One True Lookup Table (OTLT)
The idea: instead of having lots of “lookup” tables like these:
create table order_status (status_code varchar2(10), status_desc varchar2(40) );
create table country (country_code varchar2(3), country_name varchar2(30) );
create table priority (priority_no number(1), priority_desc varchar2(40) );
…
… why not just have ONE lookup table like this?:
create table lookup (lookup_type varchar2(10), lookup_code varchar2(20), lookup_desc varchar2(100) );
Great! Now we only need one “maintain lookup” screen instead of 3 (or 33 or whatever).
The trouble is, the developer doesn’t consider the disadvantages of this. Most importantly, we can no longer use foreign key constraints to protect the integrity of the data – unless one of the following conditions is true:
- lookup_code is unique within table lookup
- every child table uses 2 columns referencing (lookup_type,lookup_code) for its foreign keys
In most cases, neither of the above applies, and responsibility for data integrity resides solely in the application code. Show me such a database, and I’ll show you some data where the code does not match anything in the lookup table.

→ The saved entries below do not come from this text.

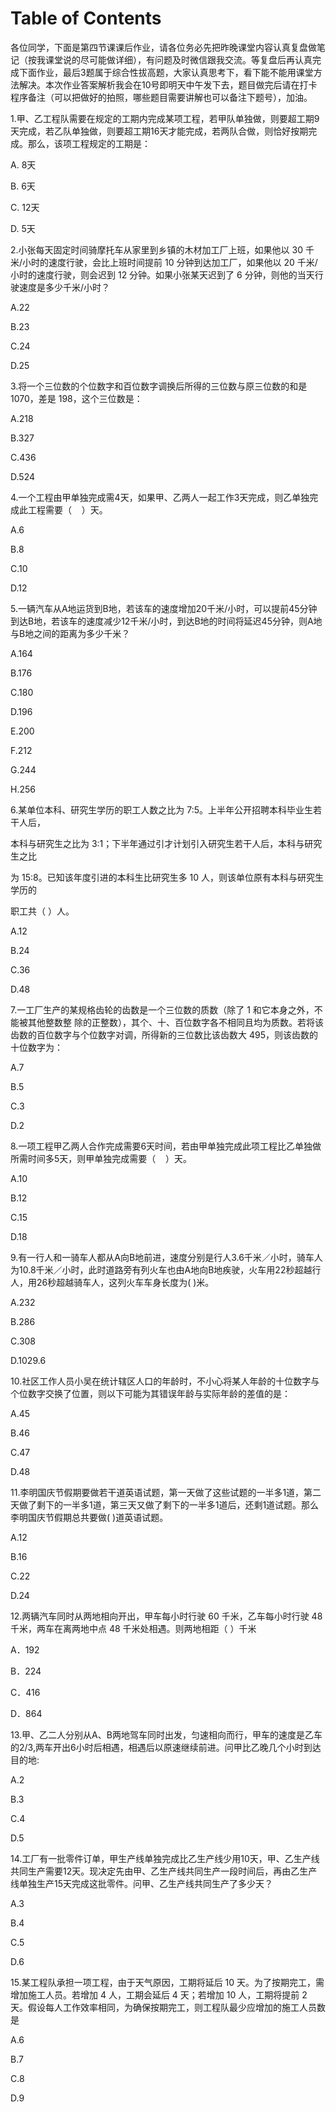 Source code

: # Table of Contents



各位同学，下面是第四节课课后作业，请各位务必先把昨晚课堂内容认真复盘做笔记（按我课堂说的尽可能做详细），有问题及时微信跟我交流。等复盘后再认真完成下面作业，最后3题属于综合性拔高题，大家认真思考下，看下能不能用课堂方法解决。本次作业答案解析我会在10号即明天中午发下去，题目做完后请在打卡程序备注（可以把做好的拍照，哪些题目需要讲解也可以备注下题号），加油。

1.甲、乙工程队需要在规定的工期内完成某项工程，若甲队单独做，则要超工期9天完成，若乙队单独做，则要超工期16天才能完成，若两队合做，则恰好按期完成。那么，该项工程规定的工期是：

A. 8天

B. 6天

C. 12天

D. 5天

2.小张每天固定时间骑摩托车从家里到乡镇的木材加工厂上班，如果他以 30
千米/小时的速度行驶，会比上班时间提前 10 分钟到达加工厂，如果他以 20
千米/小时的速度行驶，则会迟到 12 分钟。如果小张某天迟到了 6
分钟，则他的当天行驶速度是多少千米/小时？

A.22

B.23

C.24

D.25

3.将一个三位数的个位数字和百位数字调换后所得的三位数与原三位数的和是
1070，差是 198，这个三位数是：

A.218

B.327

C.436

D.524

4.一个工程由甲单独完成需4天，如果甲、乙两人一起工作3天完成，则乙单独完成此工程需要（    ）天。

A.6    

B.8    

C.10   

D.12

5.一辆汽车从A地运货到B地，若该车的速度增加20千米/小时，可以提前45分钟到达B地，若该车的速度减少12千米/小时，到达B地的时间将延迟45分钟，则A地与B地之间的距离为多少千米？

A.164

B.176

C.180

D.196

E.200

F.212

G.244

H.256

6.某单位本科、研究生学历的职工人数之比为
7∶5。上半年公开招聘本科毕业生若干人后，

本科与研究生之比为
3∶1；下半年通过引才计划引入研究生若干人后，本科与研究生之比

为 15∶8。已知该年度引进的本科生比研究生多 10
人，则该单位原有本科与研究生学历的

职工共（ ）人。

A.12

B.24

C.36

D.48

7.一工厂生产的某规格齿轮的齿数是一个三位数的质数（除了 1
和它本身之外，不能被其他整数整
除的正整数），其个、十、百位数字各不相同且均为质数。若将该齿数的百位数字与个位数字对调，所得新的三位数比该齿数大
495，则该齿数的十位数字为：

A.7

B.5

C.3

D.2

8.一项工程甲乙两人合作完成需要6天时间，若由甲单独完成此项工程比乙单独做所需时间多5天，则甲单独完成需要（    ）天。

A.10    

B.12    

C.15   

D.18

9.有一行人和一骑车人都从A向B地前进，速度分别是行人3.6千米／小时，骑车人为10.8千米／小时，此时道路旁有列火车也由A地向B地疾驶，火车用22秒超越行人，用26秒超越骑车人，这列火车车身长度为(
)米。

A.232

B.286

C.308

D.1029.6

10.社区工作人员小吴在统计辖区人口的年龄时，不小心将某人年龄的十位数字与个位数字交换了位置，则以下可能为其错误年龄与实际年龄的差值的是：

A.45

B.46

C.47

D.48

11.李明国庆节假期要做若干道英语试题，第一天做了这些试题的一半多1道，第二天做了剩下的一半多1道，第三天又做了剩下的一半多1道后，还剩1道试题。那么李明国庆节假期总共要做(
)道英语试题。

A.12

B.16

C.22

D.24

12.两辆汽车同时从两地相向开出，甲车每小时行驶 60 千米，乙车每小时行驶 48
千米，两车在离两地中点 48 千米处相遇。则两地相距（ ）千米

A．192

B．224

C．416

D．864

13.甲、乙二人分别从A、B两地驾车同时出发，匀速相向而行，甲车的速度是乙车的2/3,两车开出6小时后相遇，相遇后以原速继续前进。问甲比乙晚几个小时到达目的地:

A.2

B.3

C.4

D.5

14.工厂有一批零件订单，甲生产线单独完成比乙生产线少用10天，甲、乙生产线共同生产需要12天。现决定先由甲、乙生产线共同生产一段时间后，再由乙生产线单独生产15天完成这批零件。问甲、乙生产线共同生产了多少天？

A.3

B.4

C.5

D.6

15.某工程队承担一项工程，由于天气原因，工期将延后 10
天。为了按期完工，需增加施工人员。若增加 4 人，工期会延后 4 天；若增加
10 人，工期将提前 2
天。假设每人工作效率相同，为确保按期完工，则工程队最少应增加的施工人员数是

A.6

B.7

C.8

D.9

Entity-Attribute-Value (EAV)
The idea: instead of “hard-coding” columns into the table like this:
create table emp (empno integer primary key, ename varchar2(20), sal number, job varchar2(10));
insert into emp (empno, ename, sal, job) values (1234,’ANDREWS’,1000,’CLERK’);
… why not have total flexibility like this:
create table emp (empno integer primary key );
create table emp_value (empno references emp, code varchar2(20), value varchar2(100));
insert into emp (empno) values (1234);
insert into emp_values (‘NAME’,’ANDREWS’);
insert into emp_values (‘SAL’,’1000’);
insert into emp_values (‘JOB’,’CLERK’);
Great! Now we are free to invent new “attributes” at any time, without having to alter the table or the application!
However, consider a simple query: “show the names of all employees who are clerks and earn less than 2000”.
With the standard emp table:
select ename from emp where job=’CLERK’ and sal < 2000;
With the EAV tables:
select ev1.name
from emp_values ev1, emp_values ev2 emp_values ev3
where ev1.code = ‘NAME’
and ev1.empno = ev2.empno
and ev2.code = ‘JOB’
and ev2.value = ‘CLERK’
and ev1.empno = ev3.empno
and ev3.code = ‘SAL’
and TO_NUMBER(ev3.value) < 2000;
Not only is that much harder to follow, it is likely to be much slower to process too. And this is about the most simple of queries!
Conclusion
OTLT and EAV are “generic” approaches that are seductive to programmers, but are actually a bad idea for most databases. Resist the temptation!